Once upon a time they would have named it Pines Asylum or Mountain View Sanitorium or even Lifespring Hospital, but now it was just Arcadia. It was hidden in the mountains of San Diego County, near Palomar Observatory. A patient had left the grounds and I'd been offered the job of finding him.
The last five miles of road wound through trees that broke the late- morning light. Slats of sun and green. A guard at the gatehouse took my driver's license, checked my name against his appointment list, entered something on a tablet and seemed to ponder it. He handed the license back, eyes steady behind yellow glasses. "Dr. Hulet will meet you in the lobby. Surrender all weapons and cell phones to security."
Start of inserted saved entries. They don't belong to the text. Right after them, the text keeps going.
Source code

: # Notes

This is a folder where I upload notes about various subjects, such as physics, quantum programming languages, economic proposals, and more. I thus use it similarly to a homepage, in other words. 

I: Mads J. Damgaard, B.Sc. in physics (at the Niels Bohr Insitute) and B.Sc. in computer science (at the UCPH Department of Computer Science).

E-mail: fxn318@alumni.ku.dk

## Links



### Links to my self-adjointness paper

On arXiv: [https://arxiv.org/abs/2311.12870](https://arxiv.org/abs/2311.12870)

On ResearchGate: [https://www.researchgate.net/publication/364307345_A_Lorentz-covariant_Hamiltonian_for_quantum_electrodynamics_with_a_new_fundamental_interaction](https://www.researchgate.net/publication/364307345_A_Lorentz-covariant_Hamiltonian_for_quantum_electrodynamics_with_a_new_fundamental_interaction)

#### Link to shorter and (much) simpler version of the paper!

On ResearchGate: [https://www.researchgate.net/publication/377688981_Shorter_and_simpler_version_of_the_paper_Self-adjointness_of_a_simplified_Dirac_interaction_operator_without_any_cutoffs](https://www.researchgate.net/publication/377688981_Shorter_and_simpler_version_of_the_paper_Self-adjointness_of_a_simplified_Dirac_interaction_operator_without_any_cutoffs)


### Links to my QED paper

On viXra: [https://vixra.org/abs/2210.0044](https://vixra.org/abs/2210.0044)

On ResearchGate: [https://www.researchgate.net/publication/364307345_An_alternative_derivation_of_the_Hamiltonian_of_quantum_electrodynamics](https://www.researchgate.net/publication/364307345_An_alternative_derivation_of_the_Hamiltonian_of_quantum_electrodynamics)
"Welcome to Arcadia, Mr. Ford."
Another steep half mile up the road stood the main building, a beveled structure of concrete and smoked glass cut into the mountainside. An expanse of lawn, parking places, groomed walkways. Flower beds waving with Iceland poppies. And seating areas, some made of carved and varnished tree stumps, where men and women of various ages talked and drank from colorful plastic tumblers. Most wore casual or business clothes, with others—both male and female— in white work pants and tucked- in white shirts. A few of them watched me as I got out and turned off my phone and set it inside the large tool chest bolted to my truck. Placed the phone next to my sidearm, then closed and locked the heavy lid. A white-haired man in a sport coat and bow tie gave me a thumbs-up. The April day smelled of pines.
My cursory Internet search of Arcadia hospital—buried deep down in the search engine listings—had revealed a state accreditation link, a few breezy mentions in blogs and social media, and a one-page website that declared it to be an exclusive wellness community for treatment of mental and emotional disorders. The only website graphic was a watercolor of a Grecian temple on a hillside surrounded by trees. No physical address, no photographs, no additional information. A phone number and an email address and that was all.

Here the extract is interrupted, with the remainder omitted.